■ Source data ■
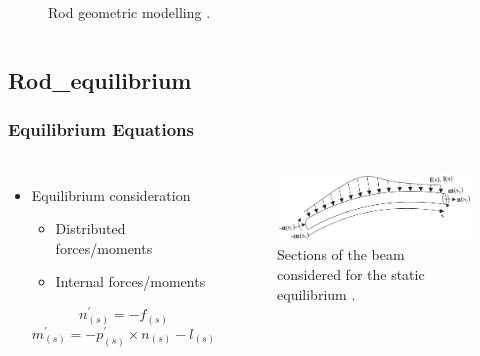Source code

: \documentclass[compress]{thesisbeamer}
\begin{document}
\begin{frame}
\begin{columns}
\begin{figure}[h]
				\caption{Rod geometric modelling \cite{till_statics_2019}.}
			\end{figure}
			\end{columns}
		\end{frame}

        \subsection{Rod_equilibrium}
        \begin{frame}
        	\frametitle{Equilibrium Equations}
			\begin{columns}
			\begin{itemize}%
  				\item Equilibrium consideration
  				\begin{itemize}%
   					\item Distributed forces/moments
   					\item Internal forces/moments
  				\end{itemize}
  				\begin{equation}
  					{n}_{(s)}^{'} = - {f}_{(s)}
  				\end{equation}
  				\begin{equation}
  					{m}_{(s)}^{'} = - {p}_{(s)}^{'} × {n}_{(s)} - {l}_{(s)}
  				\end{equation}
 			\end{itemize}
			\vspace{2cm}
			\begin{figure}[h]
				\centering
				\includegraphics[width=\textwidth]{images/equilibrium}
				\caption{Sections of the beam considered for the static equilibrium \cite{black_parallel_2018}.}
			\end{figure}
			\end{columns}
		\end{frame}
\end{document}
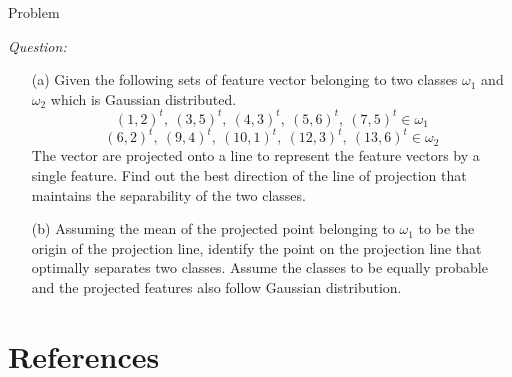 \begin{frame}{Problem}
\begin{footnotesize}
\textit{\color{mycolor2}Question:}
\begin{itemize}
\item[(a)] Given the following sets of feature vector belonging to two classes $\omega_1$ and $\omega_2$ which is Gaussian distributed.
\begin{equation}
(1,2)^t,~(3,5)^t,~(4,3)^t,~(5,6)^t, ~(7,5)^t \in \omega_1 \nonumber
\end{equation}
\begin{equation}
(6,2)^t,~(9,4)^t,~(10,1)^t,~(12,3)^t, ~(13,6)^t \in \omega_2 \nonumber
\end{equation}
The vector are projected onto a line to represent the feature vectors by a single feature. Find out the best direction of the line of projection that maintains the separability of the two classes.\\
\item[(b)] Assuming the mean of the projected point belonging to $\omega_1$ to be the origin of the projection line, identify the point on the projection line that optimally separates two classes. Assume the classes to be equally probable and the projected features also follow Gaussian distribution.
\end{itemize}
\end{footnotesize}
\end{frame}

\begin{frame}{}

\end{frame}

\begin{frame}{}

\end{frame}

\begin{frame}{}

\end{frame}

\section{References}
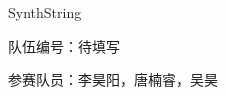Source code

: \documentclass[UTF8,a4paper,zihao=-4,fontset=windows,oneside,openany]{ctexbook}
\newcommand{\worktitle}{SynthString}
\newcommand{\teamnumber}{待填写}
\newcommand{\teammembers}{李昊阳，唐楠睿，吴昊}
\begin{document}
\begin{titlepage}
\thispagestyle{cover}
\centering
\vspace*{42mm}
{\heiti{}\worktitle\par}
\vfill
{队伍编号：\teamnumber\par}
\vspace{10mm}
{参赛队员：\teammembers\par}
\vspace*{38mm}
\end{titlepage}
\frontmatter

\tableofcontents
\mainmatter





\appendix



\end{document}
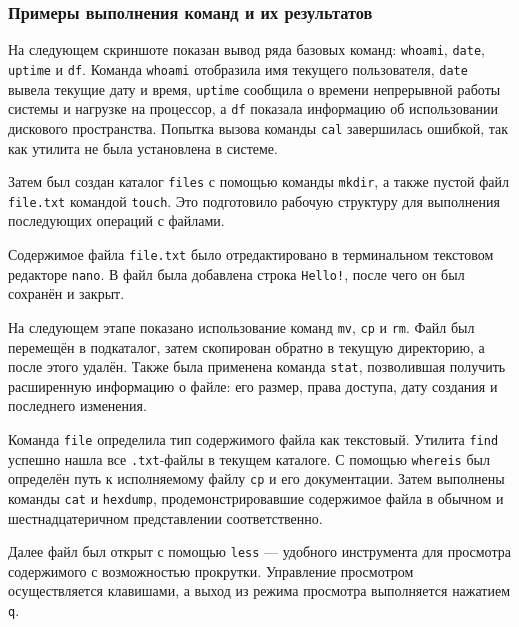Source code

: \subsubsection*{Примеры выполнения команд и их результатов}

На следующем скриншоте показан вывод ряда базовых команд: \texttt{whoami}, \texttt{date}, \texttt{uptime} и \texttt{df}. Команда \texttt{whoami} отобразила имя текущего пользователя, \texttt{date} вывела текущие дату и время, \texttt{uptime} сообщила о времени непрерывной работы системы и нагрузке на процессор, а \texttt{df} показала информацию об использовании дискового пространства. Попытка вызова команды \texttt{cal} завершилась ошибкой, так как утилита не была установлена в системе.

Затем был создан каталог \texttt{files} с помощью команды \texttt{mkdir}, а также пустой файл \texttt{file.txt} командой \texttt{touch}. Это подготовило рабочую структуру для выполнения последующих операций с файлами.

Содержимое файла \texttt{file.txt} было отредактировано в терминальном текстовом редакторе \texttt{nano}. В файл была добавлена строка \texttt{Hello!}, после чего он был сохранён и закрыт.

На следующем этапе показано использование команд \texttt{mv}, \texttt{cp} и \texttt{rm}. Файл был перемещён в подкаталог, затем скопирован обратно в текущую директорию, а после этого удалён. Также была применена команда \texttt{stat}, позволившая получить расширенную информацию о файле: его размер, права доступа, дату создания и последнего изменения.

Команда \texttt{file} определила тип содержимого файла как текстовый. Утилита \texttt{find} успешно нашла все \texttt{.txt}-файлы в текущем каталоге. С помощью \texttt{whereis} был определён путь к исполняемому файлу \texttt{cp} и его документации. Затем выполнены команды \texttt{cat} и \texttt{hexdump}, продемонстрировавшие содержимое файла в обычном и шестнадцатеричном представлении соответственно.

Далее файл был открыт с помощью \texttt{less} — удобного инструмента для просмотра содержимого с возможностью прокрутки. Управление просмотром осуществляется клавишами, а выход из режима просмотра выполняется нажатием \texttt{q}.

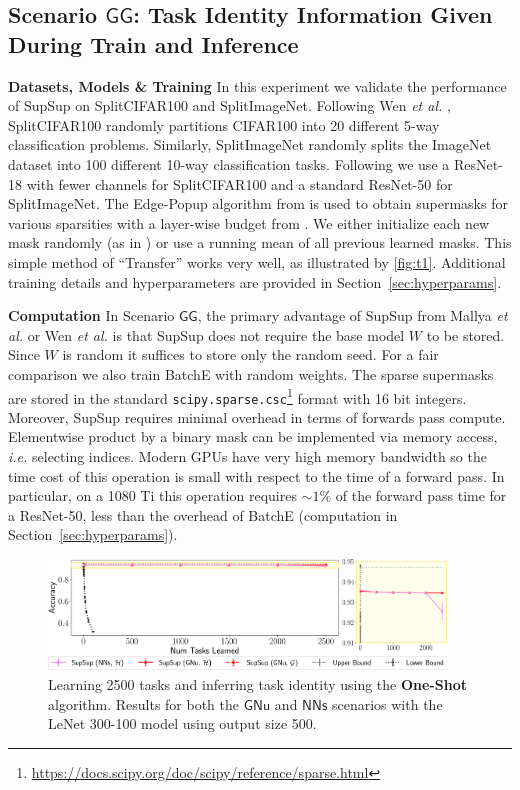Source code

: \documentclass{article}
\newcommand{\ac}{SupSup\xspace}
\newcommand{\casename}[1]{\ensuremath{\mathsf{#1}}\xspace}
\begin{document}
\subsection{Scenario \casename{GG}: Task Identity Information Given During Train and Inference}\label{sec:exp-s1}

\textbf{Datasets, Models \& Training } In this experiment we validate the performance of \ac on SplitCIFAR100 and SplitImageNet. Following Wen \textit{et al.} \cite{wen2020batchensemble}, SplitCIFAR100 randomly partitions CIFAR100 \cite{cifar} into 20 different 5-way classification problems. 
Similarly, SplitImageNet randomly splits the ImageNet \cite{imagenet} dataset into 100 different 10-way classification tasks.
Following \cite{wen2020batchensemble} we use a ResNet-18 with fewer channels for SplitCIFAR100 and a standard ResNet-50 \cite{he2016deep} for SplitImageNet. The Edge-Popup algorithm from \cite{ramanujan2019s} is used to obtain supermasks for various sparsities with a layer-wise budget from  \cite{mocanu2018scalable}. We either initialize each new mask randomly (as in \cite{ramanujan2019s}) or use a running mean of all previous learned masks. This simple method of ``Transfer'' works very well, as illustrated by \autoref{fig:t1}. Additional training details and hyperparameters are provided in Section~\ref{sec:hyperparams}.

\textbf{Computation } In Scenario \casename{GG}, the primary advantage of \ac from Mallya \textit{et al.} \cite{mallya2018packnet} or Wen \textit{et al.} \cite{wen2020batchensemble} is that \ac does not require the base model $W$ to be stored. Since $W$ is random it suffices to store only the random seed. For a fair comparison we also train BatchE \cite{wen2020batchensemble} with random weights. The sparse supermasks are stored in the standard \texttt{scipy.sparse.csc}\footnote{\small{\url{https://docs.scipy.org/doc/scipy/reference/sparse.html}}} format with 16 bit integers. Moreover, \ac requires minimal overhead in terms of forwards pass compute. Elementwise product by a binary mask can be implemented via memory access, \textit{i.e.} selecting indices. Modern GPUs have very high memory bandwidth so the time cost of this operation is small with respect to the time of a forward pass. In particular, on a 1080 Ti this operation requires $\sim 1\%$ of the forward pass time for a ResNet-50, less than the overhead of BatchE (computation in Section~\ref{sec:hyperparams}).
\begin{figure}[t]
    \centering
    \includegraphics[width=0.94\textwidth]{figs/long_zoom.pdf}
    \caption{Learning 2500 tasks and inferring task identity using the \textbf{One-Shot} algorithm. Results for both the \casename{GNu} and \casename{NNs} scenarios with the LeNet 300-100 model using output size 500.}
    \label{fig:long-zoom}
    \vspace{-1em}
\end{figure}
\end{document}
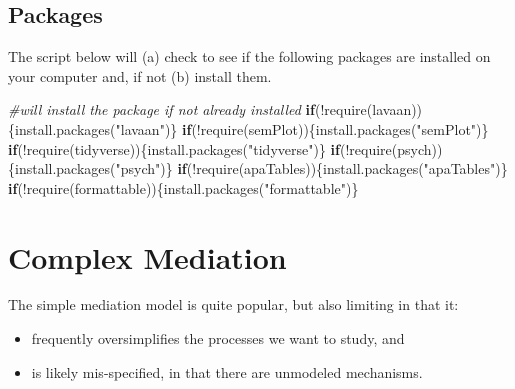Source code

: \documentclass[
]{book}
\newenvironment{Shaded}{\begin{snugshade}}{\end{snugshade}}
\newcommand{\CommentTok}[1]{\textcolor[rgb]{0.56,0.35,0.01}{\textit{#1}}}
\newcommand{\ControlFlowTok}[1]{\textcolor[rgb]{0.13,0.29,0.53}{\textbf{#1}}}
\newcommand{\FunctionTok}[1]{\textcolor[rgb]{0.00,0.00,0.00}{#1}}
\newcommand{\NormalTok}[1]{#1}
\newcommand{\SpecialCharTok}[1]{\textcolor[rgb]{0.00,0.00,0.00}{#1}}
\newcommand{\StringTok}[1]{\textcolor[rgb]{0.31,0.60,0.02}{#1}}
\providecommand{\tightlist}{%
  \setlength{\itemsep}{0pt}\setlength{\parskip}{0pt}}
\begin{document}
\hypertarget{packages-6}{%
\subsection{Packages}\label{packages-6}}

The script below will (a) check to see if the following packages are installed on your computer and, if not (b) install them.

\begin{Shaded}
\begin{Highlighting}[]
\CommentTok{\#will install the package if not already installed}
\ControlFlowTok{if}\NormalTok{(}\SpecialCharTok{!}\FunctionTok{require}\NormalTok{(lavaan))\{}\FunctionTok{install.packages}\NormalTok{(}\StringTok{"lavaan"}\NormalTok{)\}}
\ControlFlowTok{if}\NormalTok{(}\SpecialCharTok{!}\FunctionTok{require}\NormalTok{(semPlot))\{}\FunctionTok{install.packages}\NormalTok{(}\StringTok{"semPlot"}\NormalTok{)\}}
\ControlFlowTok{if}\NormalTok{(}\SpecialCharTok{!}\FunctionTok{require}\NormalTok{(tidyverse))\{}\FunctionTok{install.packages}\NormalTok{(}\StringTok{"tidyverse"}\NormalTok{)\}}
\ControlFlowTok{if}\NormalTok{(}\SpecialCharTok{!}\FunctionTok{require}\NormalTok{(psych))\{}\FunctionTok{install.packages}\NormalTok{(}\StringTok{"psych"}\NormalTok{)\}}
\ControlFlowTok{if}\NormalTok{(}\SpecialCharTok{!}\FunctionTok{require}\NormalTok{(apaTables))\{}\FunctionTok{install.packages}\NormalTok{(}\StringTok{"apaTables"}\NormalTok{)\}}
\ControlFlowTok{if}\NormalTok{(}\SpecialCharTok{!}\FunctionTok{require}\NormalTok{(formattable))\{}\FunctionTok{install.packages}\NormalTok{(}\StringTok{"formattable"}\NormalTok{)\}}
\end{Highlighting}
\end{Shaded}

\hypertarget{complex-mediation}{%
\section{Complex Mediation}\label{complex-mediation}}

The simple mediation model is quite popular, but also limiting in that it:

\begin{itemize}
\tightlist
\item
  frequently oversimplifies the processes we want to study, and
\item
  is likely mis-specified, in that there are unmodeled mechanisms.
\end{itemize}
\end{document}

■ Exercise ■
Search the data above for "nonumber" and copy every line where it turns up.

■ Task solution ■
(1,2)^t,~(3,5)^t,~(4,3)^t,~(5,6)^t, ~(7,5)^t \in \omega_1 \nonumber
(6,2)^t,~(9,4)^t,~(10,1)^t,~(12,3)^t, ~(13,6)^t \in \omega_2 \nonumber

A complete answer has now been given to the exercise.